Die Bürgerschaft organisiert das Salzkuchenfest, das es bis heute gibt

Indes war der Einspruch erfolglos und führte zur Gründung des Vereins Bürgerschaft Kirchenkirnberg am 14. November 1980 durch 58 Bürger. Dessen Ziel ist es, die Interessen des Stadtbezirks gegenüber der Stadt zu vertreten. Wichtige Vereinsaufgaben sind die Vertretung der Bürgerschaft gegenüber den Organen der Stadtverwaltung, Aufstellung und Vertretung von Wahlvorschlägen, Initiierung und Durchführung von Bürgerbegehren und -entscheiden. Der Verein setzte sich teils erfolgreich dafür ein, einen örtlichen Vertreter in den Gemeinderat zu wählen. Ein wichtiges Anliegen ist auch die Pflege der Dorfgemeinschaft, wozu der Verein das Salzkuchenfest organisierte, das Gefallenendenkmal auf dem Friedhof ausbaute und gemeinnützige örtliche Einrichtungen und Vereine mit Zuschüssen unterstützt.

Zeitzeuge Erich Wohlfarth, Gründungsmitglied und langjähriger Vorsitzender des Vereins Bürgerschaft Kirchenkirnberg, erinnert sich: „Bei der Gemeindereform waren zahlreiche Einwohner für eine Eingemeindung nach Gschwend. Allerdings befürchteten sie verschiedene Nachteile, wenn Kirchenkirnberg zum Kreis Schwäbisch Hall oder zum Ostalbkreis zugeordnet worden wäre, auch da Gschwend eine eher ländliche Kommune war, Murrhardt hingegen eine Stadt mit städtischen Einrichtungen.“ Laut Wohlfarth diskutierte man im Sommer 1980 über die Einführung einer Ortschaftsverfassung und eines Ortschaftsrates für Kirchenkirnberg als Ersatz für die weggefallenen Gemeinderatssitze, aber der Murrhardter Gemeinderat lehnte dies mehrheitlich ab.

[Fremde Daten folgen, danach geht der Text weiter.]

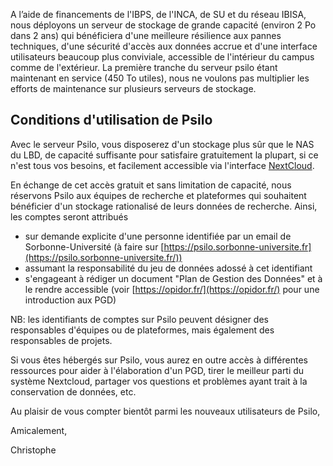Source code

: A l’aide de financements de l'IBPS, de l'INCA, de SU et du réseau IBISA, nous déployons un serveur de stockage de grande capacité (environ 2 Po dans 2 ans) qui bénéficiera d'une meilleure résilience aux pannes techniques, d'une sécurité d'accès aux données accrue et d'une interface utilisateurs beaucoup plus conviviale, accessible de l'intérieur du campus comme de l'extérieur. La première tranche du serveur psilo étant maintenant en service (450 To utiles), nous ne voulons pas multiplier les efforts de maintenance sur plusieurs serveurs de stockage.


## Conditions d'utilisation de Psilo

Avec le serveur Psilo, vous disposerez d'un stockage plus sûr que le NAS du LBD, de capacité suffisante pour satisfaire gratuitement la plupart, si ce n'est tous vos besoins, et facilement accessible via l'interface [NextCloud](https://nextcloud.com/fr/).

En échange de cet accès gratuit et sans limitation de capacité, nous réservons Psilo aux équipes de recherche et plateformes qui souhaitent bénéficier d'un stockage rationalisé de leurs données de recherche. Ainsi, les comptes seront attribués



* sur demande explicite d'une personne identifiée par un email de Sorbonne-Université (à faire sur [https://psilo.sorbonne-universite.fr](https://psilo.sorbonne-universite.fr/))
* assumant la responsabilité du jeu de données adossé à cet identifiant
* s'engageant à rédiger un document "Plan de Gestion des Données" et à le rendre accessible (voir [https://opidor.fr/](https://opidor.fr/) pour une introduction aux PGD)

NB: les identifiants de comptes sur Psilo peuvent désigner des responsables d'équipes ou de plateformes, mais également des responsables de projets.

Si vous êtes hébergés sur Psilo, vous aurez en outre accès à différentes ressources pour aider à l'élaboration d'un PGD, tirer le meilleur parti du système Nextcloud, partager vos questions et problèmes ayant trait à la conservation de données, etc.

Au plaisir de vous compter bientôt parmi les nouveaux utilisateurs de Psilo,

Amicalement,

Christophe

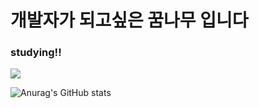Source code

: 
<h1>개발자가 되고싶은 꿈나무 입니다</h1>
<h3>studying!!</h3>
<img src="https://img.shields.io/badge/Python-3766AB?style=flat-square&logo=Python&logoColor=white"/></a><br>

![Anurag's GitHub stats](https://github-readme-stats.vercel.app/api?username=variablejun&show_icons=true&theme=radical)
<!--
**variablejun/variablejun** is a ✨ _special_ ✨ repository because its `README.md` (this file) appears on your GitHub profile.

Here are some ideas to get you started:

- 🔭 I’m currently working on ...
- 🌱 I’m currently learning ...
- 👯 I’m looking to collaborate on ...
- 🤔 I’m looking for help with ...
- 💬 Ask me about ...
- 📫 How to reach me: ...
- 😄 Pronouns: ...
- ⚡ Fun fact: ...
-->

Grund zur Abschaffung der unechten Teilortswahl war „die Reduzierung der Gemeinderatssitze. Zugleich wollte man den Stadtbezirken und Teilorten mehr Chancen einräumen, einen Stadtrat zu wählen und eigene Listen aufzustellen, aber dazu waren weder deren Einwohner noch die Parteien in der Lage“, erklärt Altstadtrat Rolf Schweizer. In Kirchenkirnberg „gab es aus unterschiedlichen Gründen Abneigungen gegen die Walterichstadt, etliche Einwohner wollten trotz großer Finanzprobleme der Gemeinde auch nicht zu anderen Nachbarkommunen und die Selbstständigkeit beibehalten“.

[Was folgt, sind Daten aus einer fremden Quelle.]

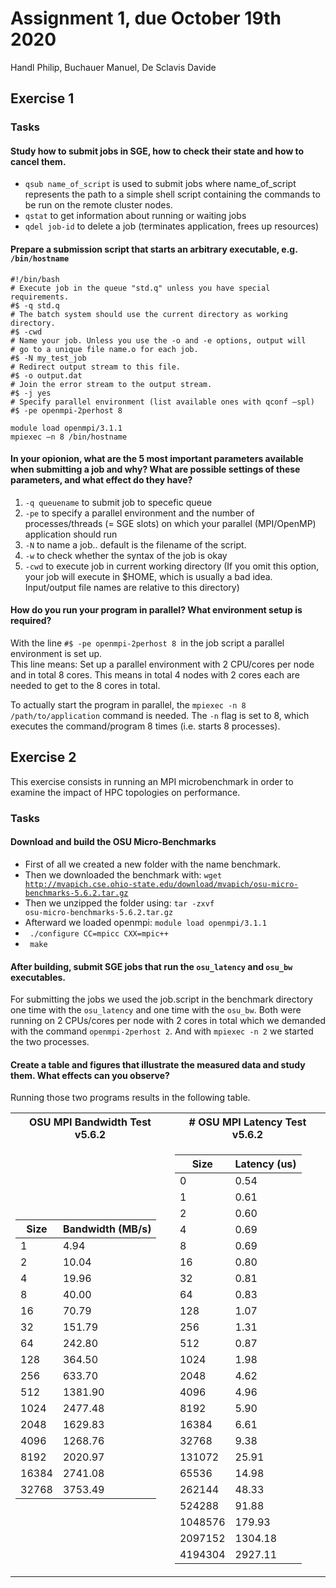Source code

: # Assignment 1, due October 19th 2020
Handl Philip, Buchauer Manuel, De Sclavis Davide


## Exercise 1

### Tasks
#### Study how to submit jobs in SGE, how to check their state and how to cancel them.

- <code>qsub name_of_script</code> is used to submit jobs where name_of_script represents the path to  a simple shell script containing the commands to be run on the remote cluster nodes.
- <code>qstat</code> to get information about running or waiting jobs 
- <code>qdel job-id</code> to delete a job (terminates application, frees up resources)


#### Prepare a submission script that starts an arbitrary executable, e.g. `/bin/hostname`
<pre><code>#!/bin/bash
# Execute job in the queue "std.q" unless you have special requirements. 
#$ -q std.q
# The batch system should use the current directory as working directory. 
#$ -cwd
# Name your job. Unless you use the -o and -e options, output will 
# go to a unique file name.o<job_id> for each job.
#$ -N my_test_job
# Redirect output stream to this file.
#$ -o output.dat
# Join the error stream to the output stream.
#$ -j yes
# Specify parallel environment (list available ones with qconf –spl) 
#$ -pe openmpi-2perhost 8

module load openmpi/3.1.1
mpiexec –n 8 /bin/hostname
</code></pre>

#### In your opionion, what are the 5 most important parameters available when submitting a job and why? What are possible settings of these parameters, and what effect do they have?
1. <code>-q queuename</code> to submit job to specefic queue
2. <code>-pe</code> to specify a parallel environment and the number of processes/threads (= SGE slots) on which your parallel (MPI/OpenMP) application should run
3. <code>-N</code> to name a job.. default is the filename of the script.
4. <code>-w</code> to check whether the syntax of the job is okay
5. <code>-cwd</code> to execute job in current working directory (If you omit this option, your job will execute in $HOME, which is usually a bad idea. Input/output file names are relative to this directory)
#### How do you run your program in parallel? What environment setup is required?
With the line  <code>#$ -pe openmpi-2perhost 8 </code>in the job script a parallel environment is set up.  
This line means: Set up a parallel environment with 2 CPU/cores per node and in total 8 cores. This means in total 4 nodes with 2 cores each are needed to get to the 8 cores in total.

To actually start the program in parallel, the  `mpiexec -n 8 /path/to/application` command is needed. 
The `-n` flag is set to 8, which executes the command/program 8 times (i.e. starts 8 processes).


## Exercise 2

This exercise consists in running an MPI microbenchmark in order to examine the impact of HPC topologies on performance.

### Tasks

#### Download and build the OSU Micro-Benchmarks

- First of all we created a new folder with the name benchmark. 
- Then we downloaded the benchmark with:
<code>wget http://mvapich.cse.ohio-state.edu/download/mvapich/osu-micro-benchmarks-5.6.2.tar.gz</code>
- Then we unzipped the folder using: <code>tar -zxvf osu-micro-benchmarks-5.6.2.tar.gz</code> 
- Afterward we loaded openmpi: <code>module load openmpi/3.1.1 </code> 
- <code> ./configure CC=mpicc CXX=mpic++ </code>
- <code> make </code>


#### After building, submit SGE jobs that run the `osu_latency` and `osu_bw` executables.
For submitting the jobs we used the job.script in the benchmark directory one time with the `osu_latency` and one time 
with the `osu_bw`. Both were running on 2 CPUs/cores per node with 2 cores in total which we demanded with the command 
`openmpi-2perhost 2`. And with `mpiexec -n 2` we started the two processes.


#### Create a table and figures that illustrate the measured data and study them. What effects can you observe?

Running those two programs results in the following table.
<table>
<tr><th>OSU MPI Bandwidth Test v5.6.2 </th><th># OSU MPI Latency Test v5.6.2</th></tr>
<tr><td>

|Size                       |Bandwidth (MB/s)           |
|---------------------------|---------------------------|
|1                          |4.94                       |   
|2                          |10.04                      |
|4                          |19.96                      |
|8                          |40.00                      |
|16                         |70.79                      |
|32                         |151.79                     |
|64                         |242.80                     |
|128                        |364.50                     |
|256                        |633.70                     |
|512                        |1381.90                    |
|1024                       |2477.48                    |
|2048                       |1629.83                    |
|4096                       |1268.76                    |
|8192                       |2020.97                    |
|16384                      |2741.08                    |
|32768                      |3753.49                    |


</td><td>

| Size                      | Latency (us)              | 
|---------------------------|---------------------------|
|0                          |0.54                       |
|1                          |0.61                       |
|2                          |0.60                       |
|4                          |0.69                       |
|8                          |0.69                       |
|16                         |0.80                       |
|32                         |0.81                       |
|64                         |0.83                       |
|128                        |1.07                       |
|256                        |1.31                       |
|512                        |0.87                       |
|1024                       |1.98                       |
|2048                       |4.62                       |
|4096                       |4.96                       |
|8192                       |5.90                       |
|16384                      |6.61                       |
|32768                      |9.38                       |
|131072                     |25.91                      |
|65536                      |14.98                      |
|262144                     |48.33                      |
|524288                     |91.88                      |
|1048576                    |179.93                     |
|2097152                    |1304.18                    |
|4194304                    |2927.11                    |

</td></tr> </table>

Zwar hatten am 4. April 1971 bei der Bürgeranhörung rund 94 Prozent für den Anschluss an Murrhardt gestimmt. Allerdings waren damals auch nur 58 Prozent der Wahlberechtigten zur Abstimmung gekommen. Es ist zu vermuten, dass sich unter den restlichen 42 Prozent auch diejenigen befanden, die Rolf Schweizer beschreibt. Er ergänzt außerdem, dass die Bürger der Kirchenkirnberger Teilorte Weidenbach, Weidenhof und Bruch für die Eingemeindung nach Kaisersbach stimmten.

Die wichtigsten Punkte der Vereinbarung über die Eingliederung

Das örtliche Brauchtum Kirchenkirnbergs soll erhalten bleiben und das kulturelle Eigenleben sich auch weiterhin frei entfalten können.

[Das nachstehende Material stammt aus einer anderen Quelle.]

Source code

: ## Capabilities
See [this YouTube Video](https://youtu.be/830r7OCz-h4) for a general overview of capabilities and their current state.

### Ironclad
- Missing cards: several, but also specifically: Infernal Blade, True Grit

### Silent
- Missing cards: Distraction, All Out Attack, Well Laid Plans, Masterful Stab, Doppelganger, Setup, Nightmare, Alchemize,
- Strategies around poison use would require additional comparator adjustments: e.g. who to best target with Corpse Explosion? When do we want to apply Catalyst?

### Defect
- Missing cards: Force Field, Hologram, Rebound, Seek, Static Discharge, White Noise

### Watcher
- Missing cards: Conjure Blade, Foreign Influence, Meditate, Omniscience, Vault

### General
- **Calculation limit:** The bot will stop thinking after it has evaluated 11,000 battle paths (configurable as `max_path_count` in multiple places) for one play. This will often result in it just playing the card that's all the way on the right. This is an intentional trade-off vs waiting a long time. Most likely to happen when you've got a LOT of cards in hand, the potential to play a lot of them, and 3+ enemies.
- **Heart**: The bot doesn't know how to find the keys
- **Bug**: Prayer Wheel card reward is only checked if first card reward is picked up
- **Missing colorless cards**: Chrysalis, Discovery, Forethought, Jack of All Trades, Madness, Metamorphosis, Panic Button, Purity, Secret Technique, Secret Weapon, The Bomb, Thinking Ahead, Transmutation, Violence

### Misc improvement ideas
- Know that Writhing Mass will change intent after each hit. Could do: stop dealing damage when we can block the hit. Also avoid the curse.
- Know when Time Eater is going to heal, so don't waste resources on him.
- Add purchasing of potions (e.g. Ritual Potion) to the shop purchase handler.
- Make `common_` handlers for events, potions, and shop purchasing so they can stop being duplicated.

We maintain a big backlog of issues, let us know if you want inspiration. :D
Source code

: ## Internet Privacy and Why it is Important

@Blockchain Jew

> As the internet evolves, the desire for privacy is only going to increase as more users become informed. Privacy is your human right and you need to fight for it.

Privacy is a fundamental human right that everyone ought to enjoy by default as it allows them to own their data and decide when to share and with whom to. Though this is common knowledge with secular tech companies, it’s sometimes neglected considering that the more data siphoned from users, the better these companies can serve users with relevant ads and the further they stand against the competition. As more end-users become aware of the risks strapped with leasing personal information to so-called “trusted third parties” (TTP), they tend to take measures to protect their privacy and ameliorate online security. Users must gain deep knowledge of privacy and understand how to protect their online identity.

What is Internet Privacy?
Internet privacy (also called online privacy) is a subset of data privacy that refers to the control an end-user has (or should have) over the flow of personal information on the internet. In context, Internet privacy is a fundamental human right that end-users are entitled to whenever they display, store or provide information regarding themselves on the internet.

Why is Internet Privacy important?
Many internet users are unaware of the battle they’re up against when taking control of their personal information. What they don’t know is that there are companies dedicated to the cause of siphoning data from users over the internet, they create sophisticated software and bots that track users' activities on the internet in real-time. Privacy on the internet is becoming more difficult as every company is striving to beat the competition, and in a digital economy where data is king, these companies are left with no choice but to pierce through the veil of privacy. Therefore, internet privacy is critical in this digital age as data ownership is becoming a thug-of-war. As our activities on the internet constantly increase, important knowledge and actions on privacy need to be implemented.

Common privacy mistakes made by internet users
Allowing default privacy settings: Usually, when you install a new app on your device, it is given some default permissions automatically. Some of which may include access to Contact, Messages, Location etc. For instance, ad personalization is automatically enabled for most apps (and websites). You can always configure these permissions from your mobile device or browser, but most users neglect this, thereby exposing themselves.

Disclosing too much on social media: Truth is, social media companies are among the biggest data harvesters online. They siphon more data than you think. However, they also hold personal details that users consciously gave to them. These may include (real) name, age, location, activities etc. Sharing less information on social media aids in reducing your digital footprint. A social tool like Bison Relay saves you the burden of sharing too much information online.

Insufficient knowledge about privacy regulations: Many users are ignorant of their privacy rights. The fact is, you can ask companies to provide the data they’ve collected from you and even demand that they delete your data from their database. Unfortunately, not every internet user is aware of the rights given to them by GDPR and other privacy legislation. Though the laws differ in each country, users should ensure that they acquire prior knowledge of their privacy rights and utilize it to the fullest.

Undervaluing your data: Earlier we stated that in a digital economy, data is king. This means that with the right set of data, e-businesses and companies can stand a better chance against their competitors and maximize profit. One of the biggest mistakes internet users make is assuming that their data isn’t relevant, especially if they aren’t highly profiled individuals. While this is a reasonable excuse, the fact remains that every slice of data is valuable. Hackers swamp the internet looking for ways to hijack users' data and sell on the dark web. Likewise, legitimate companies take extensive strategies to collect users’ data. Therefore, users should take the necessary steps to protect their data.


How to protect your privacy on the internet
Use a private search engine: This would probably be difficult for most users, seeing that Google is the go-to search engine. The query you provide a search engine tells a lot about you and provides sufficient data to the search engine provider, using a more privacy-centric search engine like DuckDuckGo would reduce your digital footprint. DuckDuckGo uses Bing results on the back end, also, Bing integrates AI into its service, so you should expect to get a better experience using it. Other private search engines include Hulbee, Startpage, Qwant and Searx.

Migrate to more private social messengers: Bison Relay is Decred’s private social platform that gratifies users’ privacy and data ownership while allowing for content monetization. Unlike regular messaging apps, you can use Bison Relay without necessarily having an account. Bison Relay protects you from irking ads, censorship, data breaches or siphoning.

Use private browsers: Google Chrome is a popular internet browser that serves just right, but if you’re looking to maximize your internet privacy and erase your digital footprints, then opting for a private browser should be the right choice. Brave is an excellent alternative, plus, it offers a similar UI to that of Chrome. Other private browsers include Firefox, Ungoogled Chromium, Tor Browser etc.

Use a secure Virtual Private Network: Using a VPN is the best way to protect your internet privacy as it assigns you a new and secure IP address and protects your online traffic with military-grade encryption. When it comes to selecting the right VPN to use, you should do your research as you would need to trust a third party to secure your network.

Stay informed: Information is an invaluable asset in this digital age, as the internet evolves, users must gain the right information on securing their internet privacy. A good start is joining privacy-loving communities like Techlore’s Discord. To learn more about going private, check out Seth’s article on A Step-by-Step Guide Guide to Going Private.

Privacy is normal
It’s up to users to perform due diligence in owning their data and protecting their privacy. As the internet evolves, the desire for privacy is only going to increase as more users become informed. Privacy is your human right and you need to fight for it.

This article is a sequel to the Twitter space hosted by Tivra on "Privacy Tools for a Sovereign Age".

Die Stadt Murrhardt wird die bestehenden kulturellen und sportlichen Vereinigungen fördern und unterstützen.

Die unechte Teilortswahl wird beibehalten: Kirchenkirnberg und die Teilorte erhalten zwei Sitze, für die zwei Wahlbezirke gebildet werden.

Die Stadt richtet im künftigen Stadtbezirk eine örtliche Verwaltungsstelle ein. Sie nimmt alle Aufgaben wahr, die dort erledigt werden können, um der Bevölkerung den Weg zum Rathaus nach Murrhardt zu ersparen.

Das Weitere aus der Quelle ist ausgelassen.